Critics have argued that the devices have been stirring up fear of crime in communities where it is actually decreasing. They argue the ability to share video content to social media platforms, is creating suspicion which falls more heavily on ethnic minorities, having the potential to reinforce racial barriers. Privacy activists have also been greatly concerned by Ring's partnership with police departments in the UK and US.
Through these partnerships police forces have been encouraging, subsidising, and even giving away devices in attempts to decrease crime and increase surveillance in communities. The partnerships are more established in the US, where it is reported that forces have access to heat maps of Ring devices. Ring have even considered proposals to allow police to remotely activate users devices in response to criminal activity in an area. At present in the UK, Ring is understood to have partnered with the Metropolitan Police, and forces in Suffolk, Leicestershire, Humberside and Hertfordshire.

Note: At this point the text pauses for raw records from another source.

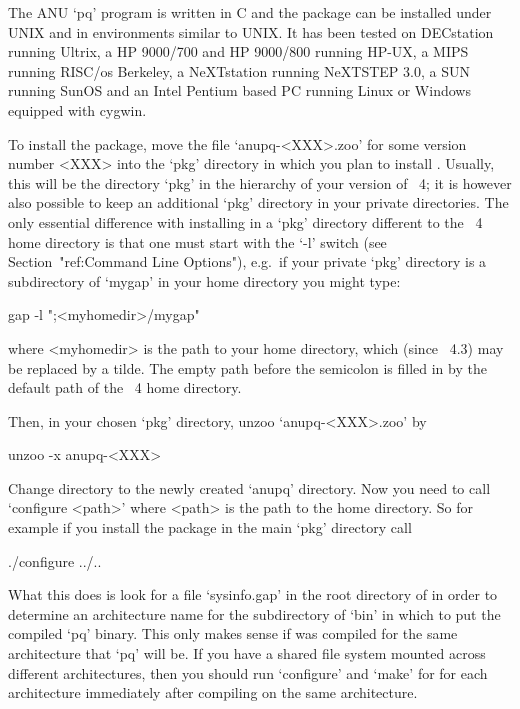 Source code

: 

The ANU  `pq' program is  written in C  and the package can  be installed
under UNIX  and in environments  similar to UNIX.  It has been  tested on
DECstation running Ultrix, a HP 9000/700 and HP 9000/800 running HP-UX, a
MIPS running RISC/os Berkeley, a  NeXTstation running NeXTSTEP 3.0, a SUN
running  SunOS and an  Intel Pentium  based PC  running Linux  or Windows
equipped with cygwin.

To install the {\ANUPQ} package, move the file `anupq-<XXX>.zoo' for some
version number <XXX> into the  `pkg'  directory  in  which  you  plan  to
install {\ANUPQ}. Usually, this  will  be  the  directory  `pkg'  in  the
hierarchy of your version of {\GAP}~4; it is  however  also  possible  to
keep an additional `pkg' directory in your private directories. The  only
essential difference  with  installing  {\ANUPQ}  in  a  `pkg'  directory
different to the {\GAP}~4 home directory is that one  must  start  {\GAP}
with the `-l' switch (see Section~"ref:Command  Line  Options"),  e.g.~if
your private `pkg' directory is a subdirectory of `mygap'  in  your  home
directory you might type:

gap -l ";<myhomedir>/mygap"

where <myhomedir> is the  path  to  your  home  directory,  which  (since
{\GAP}~4.3) may be replaced  by  a  tilde.  The  empty  path  before  the
semicolon is  filled  in  by  the  default  path  of  the  {\GAP}~4  home
directory.

Then, in your chosen `pkg' directory, unzoo `anupq-<XXX>.zoo' by

{}unzoo -x anupq-<XXX>

Change directory to the newly created `anupq' directory. Now you need  to
call `configure <path>' where <path> is  the  path  to  the  {\GAP}  home
directory. So for example if you install the package in  the  main  `pkg'
directory call

\begintt
./configure ../..
\endtt

What this does is look for a file `sysinfo.gap' in the root directory  of
{\GAP} in order to determine an architecture name for the subdirectory of
`bin' in which to put the compiled `pq' binary. This only makes sense  if
{\GAP} was compiled for the same architecture that `pq' will be.  If  you
have a shared file system mounted across  different  architectures,  then
you should run `configure' and `make' for {\ANUPQ} for each  architecture
immediately after compiling {\GAP} on the same architecture.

The ability to integrate facial recognition technology into the devices is also concern. The functionality is already built into Google's product, and a patent has been filed appearing to show that Amazon is seeking to create a private database of suspicious persons. These persons could then, depending on local privacy laws, be tracked across communities. The future nature of these partnerships and impacts on our privacy remains to be seen.
But we’re in control, right?
To mitigate these privacy risks, Ring is developing new software to allow users to manage which devices and services can access their products. They are also introducing an opt out option for in-app police requests (although footage can still be requested or required by police directly). But does that mean you are in complete control? Ring's privacy notice can shed some light here. It states information may be shared with affiliates and business partners where they jointly offer products and services, or for marketing, customer service, order fulfilment and data analytics purposes. This will come as no surprise to Amazon Alexa and Google Home sceptics, who are already keen to keep the large tech companies out of our homes as they compete to learn more about us and our shopping habits.

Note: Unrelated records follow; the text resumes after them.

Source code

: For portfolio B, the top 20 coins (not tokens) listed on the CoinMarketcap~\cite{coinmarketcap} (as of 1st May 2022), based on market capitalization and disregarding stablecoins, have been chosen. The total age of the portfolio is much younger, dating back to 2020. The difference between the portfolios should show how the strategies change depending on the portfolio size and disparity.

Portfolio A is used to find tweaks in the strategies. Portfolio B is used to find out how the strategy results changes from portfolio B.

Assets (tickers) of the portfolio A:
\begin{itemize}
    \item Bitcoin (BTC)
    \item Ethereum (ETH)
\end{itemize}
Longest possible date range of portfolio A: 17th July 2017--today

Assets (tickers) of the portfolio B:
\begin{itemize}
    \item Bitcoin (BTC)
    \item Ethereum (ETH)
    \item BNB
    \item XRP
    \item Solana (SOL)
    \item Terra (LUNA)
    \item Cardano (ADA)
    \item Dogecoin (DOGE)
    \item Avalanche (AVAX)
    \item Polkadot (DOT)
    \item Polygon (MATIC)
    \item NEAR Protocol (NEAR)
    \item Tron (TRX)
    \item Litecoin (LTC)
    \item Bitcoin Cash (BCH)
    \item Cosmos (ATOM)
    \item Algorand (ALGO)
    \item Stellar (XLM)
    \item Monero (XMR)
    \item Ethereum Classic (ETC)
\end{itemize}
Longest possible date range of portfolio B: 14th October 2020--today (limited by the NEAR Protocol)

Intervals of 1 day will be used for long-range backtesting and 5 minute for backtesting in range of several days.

Neighbouring and public property
For the UK at least, use of these devices and their impact on communities will be restricted by data protection laws. For example, in the UK, homeowners will need to be aware if their video doorbells and connected cameras capture footage of neighbouring or public property (think roads, and pavements) then they will be subject to the requirements of the Data Protection Act applying to the use of CCTV. This can, subject to limited exemptions, require individuals to give notice to the public of their use, limit the use and sharing of the footage and give effect to data subject rights. As with any domestic use of CCTV, there is also the risk of conflict with neighbours. Mistakes made here can prove costly, as was the case in 2017 when a dispute between two neighbours over their mutual use of CCTV, led the Scottish court to order the defendant to pay £17,000 in compensation to their neighbour (Wooley & Wooley v Nahid Akbar Or Akram  SC EDIN 7 ).
Claiming in some circumstances police could get a warrant forcing people to provide footage, she added: "The blurring of the line between law enforcement and private companies is a real concern." Griff Ferris, a legal officer at Big Brother Watch, has also referred to the partnership as 'a chilling Amazon-sponsored police project to extend the surveillance state on to people's property' that 'must be stopped'. However, Detective Superintendent Andy Smith of Suffolk Police has said the partnership is 'massively powerful', and that it has already led to the capture of several criminals.